◆ DATASET ENTRIES:
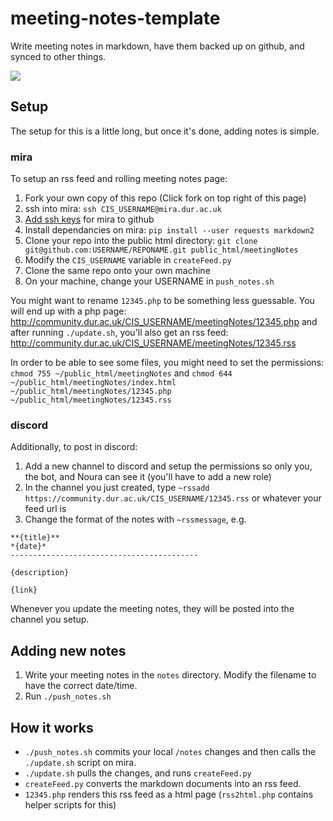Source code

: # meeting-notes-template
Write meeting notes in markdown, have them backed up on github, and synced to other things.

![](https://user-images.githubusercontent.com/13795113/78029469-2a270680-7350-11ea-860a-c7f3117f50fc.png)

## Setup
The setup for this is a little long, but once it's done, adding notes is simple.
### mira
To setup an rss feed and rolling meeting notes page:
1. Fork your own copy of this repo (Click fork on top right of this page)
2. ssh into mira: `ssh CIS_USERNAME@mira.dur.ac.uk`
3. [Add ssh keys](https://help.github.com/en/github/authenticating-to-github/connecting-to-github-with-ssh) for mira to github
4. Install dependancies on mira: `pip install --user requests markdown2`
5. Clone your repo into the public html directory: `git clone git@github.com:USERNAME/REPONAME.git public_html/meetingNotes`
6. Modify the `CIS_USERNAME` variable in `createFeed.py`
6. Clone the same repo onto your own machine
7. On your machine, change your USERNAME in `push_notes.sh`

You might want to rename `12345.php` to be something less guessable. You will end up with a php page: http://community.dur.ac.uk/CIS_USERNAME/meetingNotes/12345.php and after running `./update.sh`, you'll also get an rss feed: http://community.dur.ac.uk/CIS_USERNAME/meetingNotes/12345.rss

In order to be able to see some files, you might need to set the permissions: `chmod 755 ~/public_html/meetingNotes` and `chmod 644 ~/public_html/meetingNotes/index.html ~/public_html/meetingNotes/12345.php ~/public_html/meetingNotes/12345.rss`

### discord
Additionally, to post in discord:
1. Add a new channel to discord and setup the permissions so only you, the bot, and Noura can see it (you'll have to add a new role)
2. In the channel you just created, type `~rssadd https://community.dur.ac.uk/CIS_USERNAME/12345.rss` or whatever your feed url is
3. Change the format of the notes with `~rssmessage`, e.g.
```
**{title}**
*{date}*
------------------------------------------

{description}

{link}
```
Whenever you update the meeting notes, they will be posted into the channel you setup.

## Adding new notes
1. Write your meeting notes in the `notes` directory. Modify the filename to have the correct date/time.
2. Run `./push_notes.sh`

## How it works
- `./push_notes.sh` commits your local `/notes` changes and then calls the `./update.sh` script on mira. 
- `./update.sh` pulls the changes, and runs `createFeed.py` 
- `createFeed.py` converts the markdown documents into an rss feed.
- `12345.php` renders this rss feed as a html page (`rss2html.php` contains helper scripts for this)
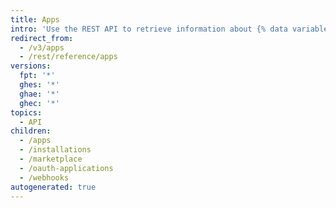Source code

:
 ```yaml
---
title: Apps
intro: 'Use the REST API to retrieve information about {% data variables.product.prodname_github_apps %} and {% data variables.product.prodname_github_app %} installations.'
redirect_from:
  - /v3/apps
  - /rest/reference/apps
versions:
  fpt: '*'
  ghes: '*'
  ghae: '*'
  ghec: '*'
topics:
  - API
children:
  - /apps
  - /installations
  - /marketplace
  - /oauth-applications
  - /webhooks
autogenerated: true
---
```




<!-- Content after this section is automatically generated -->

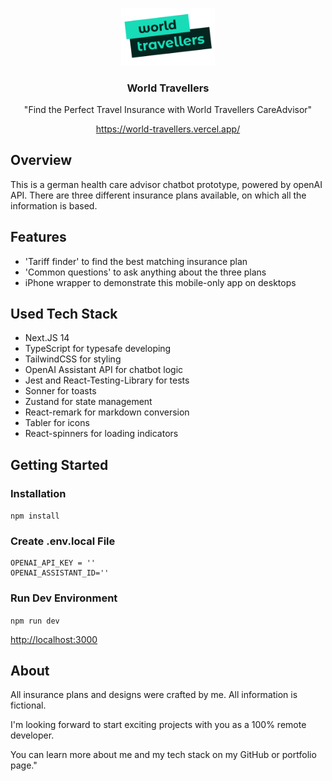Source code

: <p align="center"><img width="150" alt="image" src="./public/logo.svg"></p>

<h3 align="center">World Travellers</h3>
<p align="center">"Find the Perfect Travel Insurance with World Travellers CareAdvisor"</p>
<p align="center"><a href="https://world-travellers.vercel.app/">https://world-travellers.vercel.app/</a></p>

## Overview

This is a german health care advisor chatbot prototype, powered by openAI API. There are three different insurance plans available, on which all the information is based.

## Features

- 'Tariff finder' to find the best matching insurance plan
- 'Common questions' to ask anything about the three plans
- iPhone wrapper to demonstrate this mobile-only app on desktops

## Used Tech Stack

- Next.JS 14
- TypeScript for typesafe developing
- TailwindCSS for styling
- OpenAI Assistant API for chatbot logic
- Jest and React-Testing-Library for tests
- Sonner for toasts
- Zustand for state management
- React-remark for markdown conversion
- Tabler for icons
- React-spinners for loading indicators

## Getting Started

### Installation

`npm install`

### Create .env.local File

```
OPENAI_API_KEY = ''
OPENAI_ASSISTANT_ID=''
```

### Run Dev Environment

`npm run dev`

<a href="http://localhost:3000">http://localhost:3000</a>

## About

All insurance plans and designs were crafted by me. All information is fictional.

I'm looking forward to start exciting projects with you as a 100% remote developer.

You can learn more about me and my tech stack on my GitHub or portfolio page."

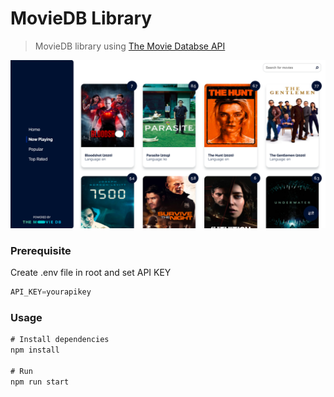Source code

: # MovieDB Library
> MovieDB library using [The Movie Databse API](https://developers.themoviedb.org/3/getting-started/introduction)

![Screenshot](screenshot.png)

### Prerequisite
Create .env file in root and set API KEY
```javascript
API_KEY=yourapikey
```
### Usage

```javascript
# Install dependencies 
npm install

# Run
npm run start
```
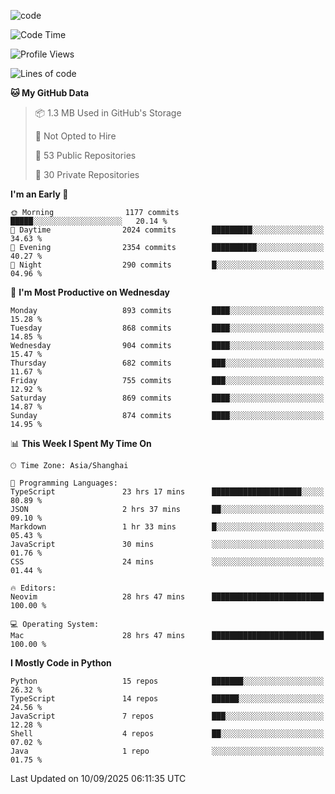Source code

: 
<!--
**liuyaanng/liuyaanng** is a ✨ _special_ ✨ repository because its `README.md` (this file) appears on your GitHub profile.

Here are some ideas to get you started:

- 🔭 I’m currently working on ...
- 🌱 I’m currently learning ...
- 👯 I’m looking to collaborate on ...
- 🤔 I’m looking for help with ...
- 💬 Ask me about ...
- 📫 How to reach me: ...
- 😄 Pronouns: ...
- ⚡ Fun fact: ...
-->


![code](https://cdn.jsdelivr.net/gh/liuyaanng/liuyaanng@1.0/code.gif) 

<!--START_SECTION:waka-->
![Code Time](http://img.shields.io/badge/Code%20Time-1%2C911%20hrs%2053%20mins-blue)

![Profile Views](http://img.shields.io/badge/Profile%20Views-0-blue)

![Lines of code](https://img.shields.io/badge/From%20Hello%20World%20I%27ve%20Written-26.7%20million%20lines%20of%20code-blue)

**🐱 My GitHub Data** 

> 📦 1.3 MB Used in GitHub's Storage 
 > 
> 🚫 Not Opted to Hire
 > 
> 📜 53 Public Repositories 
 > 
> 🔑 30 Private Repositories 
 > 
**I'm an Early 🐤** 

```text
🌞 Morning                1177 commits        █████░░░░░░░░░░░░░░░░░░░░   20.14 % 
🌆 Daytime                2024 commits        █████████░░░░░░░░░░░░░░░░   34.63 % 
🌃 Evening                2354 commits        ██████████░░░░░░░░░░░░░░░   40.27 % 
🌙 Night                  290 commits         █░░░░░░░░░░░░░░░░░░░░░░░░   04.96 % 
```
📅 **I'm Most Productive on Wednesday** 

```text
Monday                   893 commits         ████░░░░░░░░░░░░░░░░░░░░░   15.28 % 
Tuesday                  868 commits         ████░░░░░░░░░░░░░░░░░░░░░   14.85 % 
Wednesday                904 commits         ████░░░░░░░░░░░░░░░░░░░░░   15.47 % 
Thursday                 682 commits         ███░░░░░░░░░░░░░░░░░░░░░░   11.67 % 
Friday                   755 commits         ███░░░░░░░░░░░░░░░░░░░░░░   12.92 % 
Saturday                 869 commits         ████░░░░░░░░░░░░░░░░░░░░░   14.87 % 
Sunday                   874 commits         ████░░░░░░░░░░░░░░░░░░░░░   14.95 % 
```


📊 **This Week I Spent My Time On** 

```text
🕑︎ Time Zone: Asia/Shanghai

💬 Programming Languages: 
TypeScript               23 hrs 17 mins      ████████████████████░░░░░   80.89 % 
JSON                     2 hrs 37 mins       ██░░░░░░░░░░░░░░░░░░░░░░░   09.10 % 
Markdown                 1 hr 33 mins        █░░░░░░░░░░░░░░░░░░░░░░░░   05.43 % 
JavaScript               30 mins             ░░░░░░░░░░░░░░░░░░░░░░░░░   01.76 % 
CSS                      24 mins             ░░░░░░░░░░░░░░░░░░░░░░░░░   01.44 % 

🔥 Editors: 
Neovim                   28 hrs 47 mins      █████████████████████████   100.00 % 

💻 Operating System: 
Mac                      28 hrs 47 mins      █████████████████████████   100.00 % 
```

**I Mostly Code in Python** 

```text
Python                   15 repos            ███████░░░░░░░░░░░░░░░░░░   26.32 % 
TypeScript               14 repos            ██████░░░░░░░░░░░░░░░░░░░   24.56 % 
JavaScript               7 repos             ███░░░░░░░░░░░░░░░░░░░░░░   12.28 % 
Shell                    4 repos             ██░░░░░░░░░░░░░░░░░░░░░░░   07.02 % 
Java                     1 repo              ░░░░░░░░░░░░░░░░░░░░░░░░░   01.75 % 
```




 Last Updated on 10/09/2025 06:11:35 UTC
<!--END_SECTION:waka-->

==

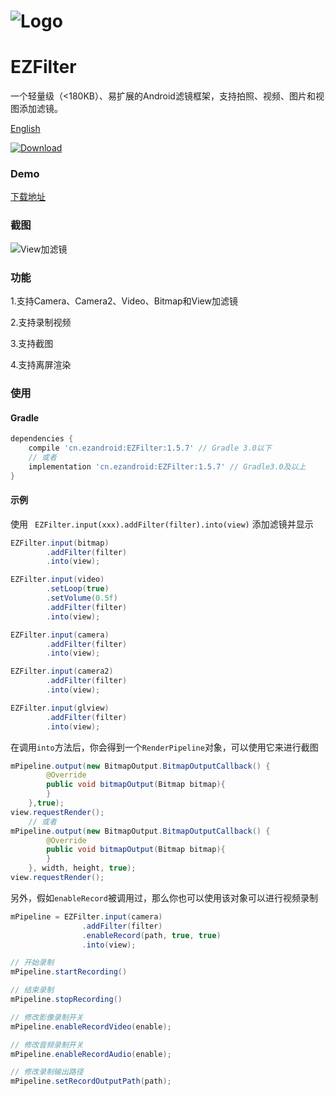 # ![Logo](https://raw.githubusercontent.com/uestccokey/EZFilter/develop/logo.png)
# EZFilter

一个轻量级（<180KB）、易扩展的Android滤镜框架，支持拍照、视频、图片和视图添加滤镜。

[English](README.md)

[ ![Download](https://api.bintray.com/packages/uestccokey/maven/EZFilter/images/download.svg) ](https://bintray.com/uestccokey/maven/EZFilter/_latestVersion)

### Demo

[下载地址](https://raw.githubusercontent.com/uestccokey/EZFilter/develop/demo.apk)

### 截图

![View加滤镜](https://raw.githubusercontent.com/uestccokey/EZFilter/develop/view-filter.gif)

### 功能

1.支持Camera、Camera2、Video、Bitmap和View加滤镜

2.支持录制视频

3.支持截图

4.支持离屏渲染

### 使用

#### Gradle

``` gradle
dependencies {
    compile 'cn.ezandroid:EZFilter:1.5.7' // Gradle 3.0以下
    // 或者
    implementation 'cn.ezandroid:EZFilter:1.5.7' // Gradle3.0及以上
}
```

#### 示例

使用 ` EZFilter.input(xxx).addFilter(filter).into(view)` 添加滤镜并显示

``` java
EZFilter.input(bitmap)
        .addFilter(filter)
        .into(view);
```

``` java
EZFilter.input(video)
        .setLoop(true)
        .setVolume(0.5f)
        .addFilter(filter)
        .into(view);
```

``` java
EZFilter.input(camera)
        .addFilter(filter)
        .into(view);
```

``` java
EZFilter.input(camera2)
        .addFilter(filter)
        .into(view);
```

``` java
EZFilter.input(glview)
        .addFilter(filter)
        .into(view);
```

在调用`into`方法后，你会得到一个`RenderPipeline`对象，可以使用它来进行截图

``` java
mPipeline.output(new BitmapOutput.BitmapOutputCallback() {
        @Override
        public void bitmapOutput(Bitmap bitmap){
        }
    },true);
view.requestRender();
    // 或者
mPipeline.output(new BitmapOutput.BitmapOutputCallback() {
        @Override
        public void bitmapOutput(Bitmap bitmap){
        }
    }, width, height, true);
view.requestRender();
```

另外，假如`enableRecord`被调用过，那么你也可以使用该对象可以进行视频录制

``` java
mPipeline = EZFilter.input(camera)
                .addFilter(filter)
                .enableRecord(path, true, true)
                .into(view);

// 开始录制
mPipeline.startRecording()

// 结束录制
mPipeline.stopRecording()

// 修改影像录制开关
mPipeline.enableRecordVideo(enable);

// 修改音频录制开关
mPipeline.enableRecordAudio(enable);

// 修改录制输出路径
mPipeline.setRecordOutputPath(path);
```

---

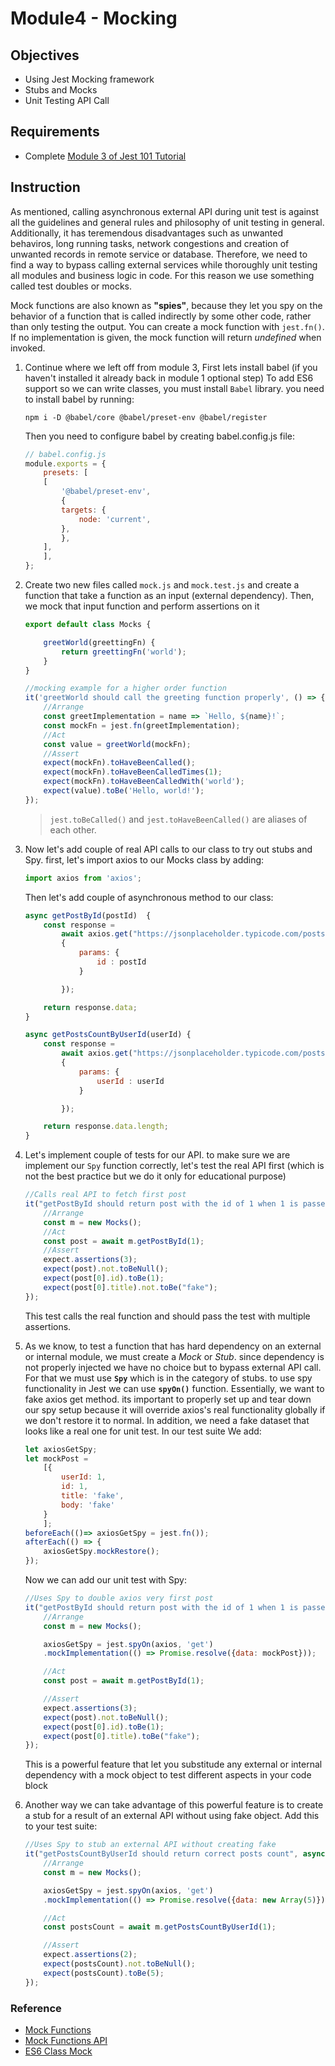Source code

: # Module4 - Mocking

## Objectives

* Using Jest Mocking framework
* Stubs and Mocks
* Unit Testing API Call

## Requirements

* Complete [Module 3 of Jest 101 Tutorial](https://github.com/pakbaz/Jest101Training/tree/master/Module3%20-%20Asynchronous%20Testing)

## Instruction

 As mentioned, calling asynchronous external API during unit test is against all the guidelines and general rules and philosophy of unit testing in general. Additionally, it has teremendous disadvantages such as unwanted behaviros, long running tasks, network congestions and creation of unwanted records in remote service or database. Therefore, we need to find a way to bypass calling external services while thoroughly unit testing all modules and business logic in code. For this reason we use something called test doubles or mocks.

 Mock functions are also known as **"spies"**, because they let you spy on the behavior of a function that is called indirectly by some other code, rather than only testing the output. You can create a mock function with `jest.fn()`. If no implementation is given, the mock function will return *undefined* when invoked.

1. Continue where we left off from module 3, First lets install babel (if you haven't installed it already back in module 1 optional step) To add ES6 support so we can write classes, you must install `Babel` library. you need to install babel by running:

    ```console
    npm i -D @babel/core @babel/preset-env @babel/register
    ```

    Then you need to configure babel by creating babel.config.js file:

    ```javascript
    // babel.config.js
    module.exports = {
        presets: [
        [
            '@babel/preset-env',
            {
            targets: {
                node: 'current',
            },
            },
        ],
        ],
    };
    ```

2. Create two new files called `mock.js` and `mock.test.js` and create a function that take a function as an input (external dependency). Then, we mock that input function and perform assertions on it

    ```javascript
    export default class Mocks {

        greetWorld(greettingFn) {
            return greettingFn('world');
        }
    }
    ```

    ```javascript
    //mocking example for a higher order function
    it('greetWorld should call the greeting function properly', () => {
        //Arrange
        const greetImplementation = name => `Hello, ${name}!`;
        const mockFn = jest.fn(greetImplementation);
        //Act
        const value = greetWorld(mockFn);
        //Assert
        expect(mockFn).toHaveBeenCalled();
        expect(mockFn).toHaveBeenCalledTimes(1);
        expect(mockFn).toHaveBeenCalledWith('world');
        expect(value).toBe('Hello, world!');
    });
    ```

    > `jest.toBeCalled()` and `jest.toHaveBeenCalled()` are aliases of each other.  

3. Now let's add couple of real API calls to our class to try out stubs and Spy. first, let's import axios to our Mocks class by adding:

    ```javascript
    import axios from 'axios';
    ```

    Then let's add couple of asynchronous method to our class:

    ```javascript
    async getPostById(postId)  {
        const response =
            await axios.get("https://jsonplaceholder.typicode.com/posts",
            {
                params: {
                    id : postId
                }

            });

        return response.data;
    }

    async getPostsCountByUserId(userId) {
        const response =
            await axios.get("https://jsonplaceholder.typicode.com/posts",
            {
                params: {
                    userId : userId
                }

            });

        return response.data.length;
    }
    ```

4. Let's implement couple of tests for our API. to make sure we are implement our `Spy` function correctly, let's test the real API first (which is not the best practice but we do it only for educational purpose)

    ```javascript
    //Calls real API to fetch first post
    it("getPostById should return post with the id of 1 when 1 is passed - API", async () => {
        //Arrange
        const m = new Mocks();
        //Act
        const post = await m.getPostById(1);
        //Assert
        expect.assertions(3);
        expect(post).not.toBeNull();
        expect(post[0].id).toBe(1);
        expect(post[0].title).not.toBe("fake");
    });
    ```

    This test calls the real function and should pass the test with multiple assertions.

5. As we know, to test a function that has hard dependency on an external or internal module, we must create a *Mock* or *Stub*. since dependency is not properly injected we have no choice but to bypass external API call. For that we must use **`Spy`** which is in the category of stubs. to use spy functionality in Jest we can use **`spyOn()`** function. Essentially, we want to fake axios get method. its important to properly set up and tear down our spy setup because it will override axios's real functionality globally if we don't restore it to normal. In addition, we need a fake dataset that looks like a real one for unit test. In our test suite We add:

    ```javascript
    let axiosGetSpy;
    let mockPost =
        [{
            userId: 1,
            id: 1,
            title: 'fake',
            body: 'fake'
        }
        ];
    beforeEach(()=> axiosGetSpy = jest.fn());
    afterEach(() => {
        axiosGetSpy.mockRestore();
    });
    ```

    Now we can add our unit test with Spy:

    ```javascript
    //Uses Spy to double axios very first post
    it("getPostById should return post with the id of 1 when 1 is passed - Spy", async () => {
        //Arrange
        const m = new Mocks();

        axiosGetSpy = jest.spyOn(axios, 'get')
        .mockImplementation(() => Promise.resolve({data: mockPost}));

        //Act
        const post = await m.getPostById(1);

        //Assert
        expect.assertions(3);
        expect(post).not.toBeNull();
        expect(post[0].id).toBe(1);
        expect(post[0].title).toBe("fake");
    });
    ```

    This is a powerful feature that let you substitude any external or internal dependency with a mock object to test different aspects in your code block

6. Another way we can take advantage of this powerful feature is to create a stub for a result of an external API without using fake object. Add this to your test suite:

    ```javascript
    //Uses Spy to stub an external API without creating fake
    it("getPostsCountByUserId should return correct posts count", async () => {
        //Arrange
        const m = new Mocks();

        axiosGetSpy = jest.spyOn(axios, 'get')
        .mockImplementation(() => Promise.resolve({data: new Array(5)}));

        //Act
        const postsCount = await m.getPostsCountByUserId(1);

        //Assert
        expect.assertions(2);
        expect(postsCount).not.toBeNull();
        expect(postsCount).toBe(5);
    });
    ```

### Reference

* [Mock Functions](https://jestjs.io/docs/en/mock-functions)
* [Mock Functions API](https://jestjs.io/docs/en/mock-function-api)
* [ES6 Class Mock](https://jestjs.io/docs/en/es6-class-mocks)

◆ THE PROBLEM:
Copy out each line of the listing that contains the word "files".

◆ RESPONSE TO THE EXERCISE:
In order to be able to see some files, you might need to set the permissions: `chmod 755 ~/public_html/meetingNotes` and `chmod 644 ~/public_html/meetingNotes/index.html ~/public_html/meetingNotes/12345.php ~/public_html/meetingNotes/12345.rss`
2. Create two new files called `mock.js` and `mock.test.js` and create a function that take a function as an input (external dependency). Then, we mock that input function and perform assertions on it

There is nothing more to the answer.